Just noticed this thread and thought I’d chime in with my experiences.

I run Solr on Kubernetes and it’s pretty high throughput (it powers the search 
for autotrader.co.uk).

During node rollouts, which happen for a variety of reasons (solr upgrades, 
Kubernetes upgrades, etc) we experience those same latency spikes.

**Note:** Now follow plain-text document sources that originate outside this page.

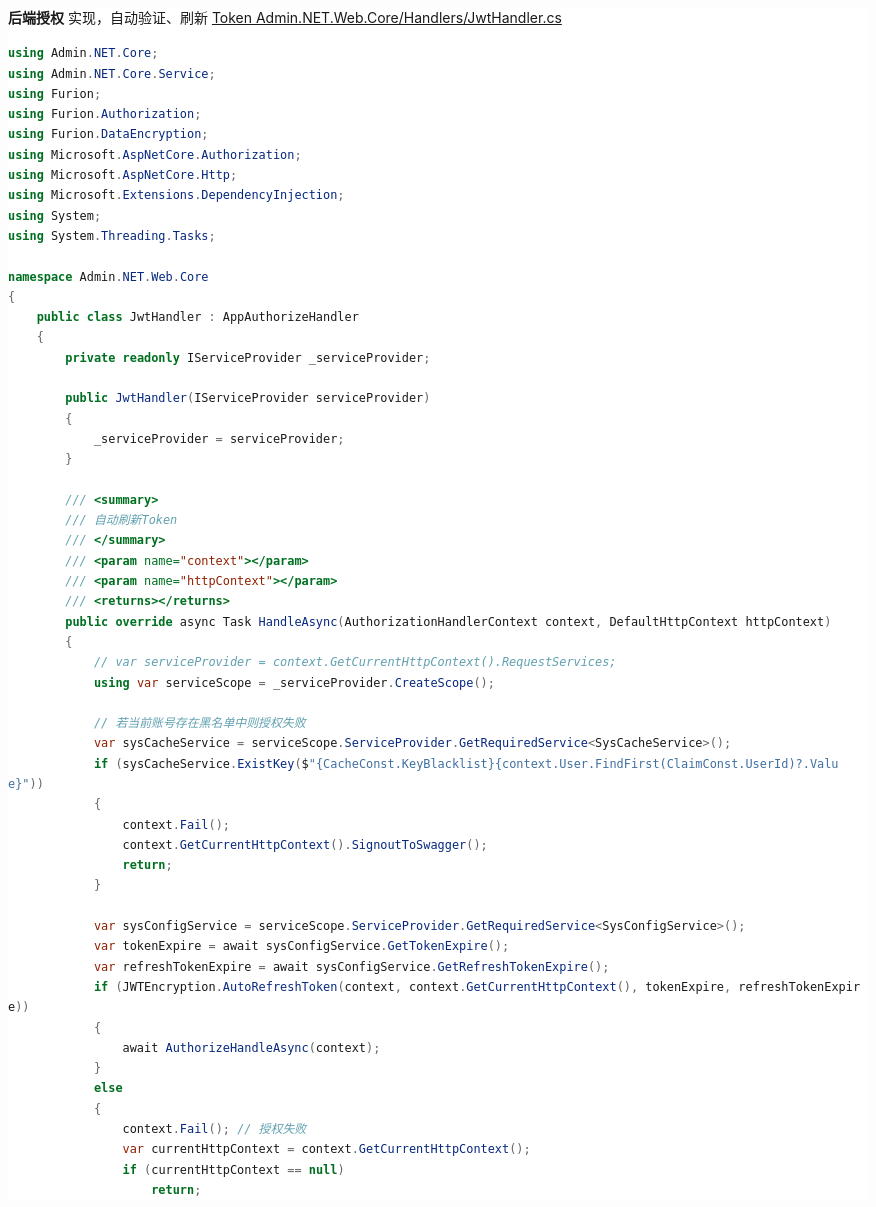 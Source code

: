**后端授权** 实现，自动验证、刷新 [Token Admin.NET.Web.Core/Handlers/JwtHandler.cs](https://gitee.com/zuohuaijun/Admin.NET/blob/next/Admin.NET/Admin.NET.Web.Core/Handlers/JwtHandler.cs)

```csharp
using Admin.NET.Core;
using Admin.NET.Core.Service;
using Furion;
using Furion.Authorization;
using Furion.DataEncryption;
using Microsoft.AspNetCore.Authorization;
using Microsoft.AspNetCore.Http;
using Microsoft.Extensions.DependencyInjection;
using System;
using System.Threading.Tasks;

namespace Admin.NET.Web.Core
{
    public class JwtHandler : AppAuthorizeHandler
    {
        private readonly IServiceProvider _serviceProvider;

        public JwtHandler(IServiceProvider serviceProvider)
        {
            _serviceProvider = serviceProvider;
        }

        /// <summary>
        /// 自动刷新Token
        /// </summary>
        /// <param name="context"></param>
        /// <param name="httpContext"></param>
        /// <returns></returns>
        public override async Task HandleAsync(AuthorizationHandlerContext context, DefaultHttpContext httpContext)
        {
            // var serviceProvider = context.GetCurrentHttpContext().RequestServices;
            using var serviceScope = _serviceProvider.CreateScope();

            // 若当前账号存在黑名单中则授权失败
            var sysCacheService = serviceScope.ServiceProvider.GetRequiredService<SysCacheService>();
            if (sysCacheService.ExistKey($"{CacheConst.KeyBlacklist}{context.User.FindFirst(ClaimConst.UserId)?.Value}"))
            {
                context.Fail();
                context.GetCurrentHttpContext().SignoutToSwagger();
                return;
            }

            var sysConfigService = serviceScope.ServiceProvider.GetRequiredService<SysConfigService>();
            var tokenExpire = await sysConfigService.GetTokenExpire();
            var refreshTokenExpire = await sysConfigService.GetRefreshTokenExpire();
            if (JWTEncryption.AutoRefreshToken(context, context.GetCurrentHttpContext(), tokenExpire, refreshTokenExpire))
            {
                await AuthorizeHandleAsync(context);
            }
            else
            {
                context.Fail(); // 授权失败
                var currentHttpContext = context.GetCurrentHttpContext();
                if (currentHttpContext == null)
                    return;
```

In the end, we ended up writing a custom Kubernetes controller which uses 
readiness gates 
(https://kubernetes.io/docs/concepts/workloads/pods/pod-lifecycle/#pod-readiness-gate)
 to effectively “warm” a solr node before it starts getting load balancer 
traffic.  What happens is:


  *   Node comes up
  *   Becomes “ready” but doesn’t pass readiness gateway
  *   Controller sees the pod is ready and uses istios traffic mirroring 
(https://istio.io/latest/docs/tasks/traffic-management/mirroring/) to gradually 
ramp up traffic (25, 50, 75%) over the course of a few minutes.
  *   Controller adds readiness gate to make it pass, thus adding it to the 
actual load balancer

This pattern allows us to sufficiently warm the solr caches and do rolling 
restarts of solr even under full load, without any consumer latency impact, as 
the warming is done with mirrored traffic before consumer traffic is sent.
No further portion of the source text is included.